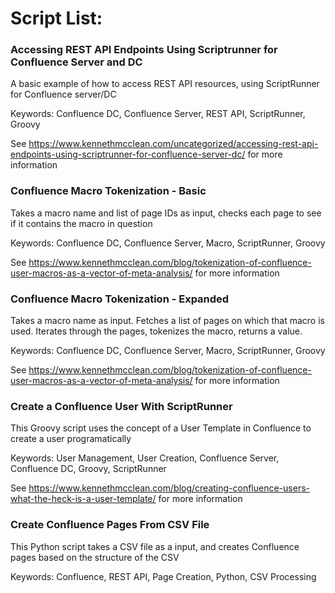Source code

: # Script List:

### Accessing REST API Endpoints Using Scriptrunner for Confluence Server and DC
A basic example of how to access REST API resources, using ScriptRunner for Confluence server/DC

Keywords: Confluence DC, Confluence Server, REST API, ScriptRunner, Groovy

See https://www.kennethmcclean.com/uncategorized/accessing-rest-api-endpoints-using-scriptrunner-for-confluence-server-dc/ for more information

### Confluence Macro Tokenization - Basic
Takes a macro name and list of page IDs as input, checks each page to see if it contains the macro in question

Keywords: Confluence DC, Confluence Server, Macro, ScriptRunner, Groovy

See https://www.kennethmcclean.com/blog/tokenization-of-confluence-user-macros-as-a-vector-of-meta-analysis/ for more information

### Confluence Macro Tokenization - Expanded
Takes a macro name as input. Fetches a list of pages on which that macro is used.  Iterates through the pages, tokenizes the macro, returns a value.

Keywords: Confluence DC, Confluence Server, Macro, ScriptRunner, Groovy

See https://www.kennethmcclean.com/blog/tokenization-of-confluence-user-macros-as-a-vector-of-meta-analysis/ for more information

### Create a Confluence User With ScriptRunner
This Groovy script uses the concept of a User Template in Confluence to create a user programatically

Keywords: User Management, User Creation, Confluence Server, Confluence DC, Groovy, ScriptRunner

See https://www.kennethmcclean.com/blog/creating-confluence-users-what-the-heck-is-a-user-template/ for more information

### Create Confluence Pages From CSV File
This Python script takes a CSV file as a input, and creates Confluence pages based on the structure of the CSV

Keywords: Confluence, REST API, Page Creation, Python, CSV Processing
= = =
WORK INSTRUCTIONS:
Look above for the line that contains "A basic example". Starting there, transcribe every line exactly until you have copied the line that contains "### Confluence Macro Tokenization - Basic".

TASK RESPONSE:
A basic example of how to access REST API resources, using ScriptRunner for Confluence server/DC

Keywords: Confluence DC, Confluence Server, REST API, ScriptRunner, Groovy

See https://www.kennethmcclean.com/uncategorized/accessing-rest-api-endpoints-using-scriptrunner-for-confluence-server-dc/ for more information

### Confluence Macro Tokenization - Basic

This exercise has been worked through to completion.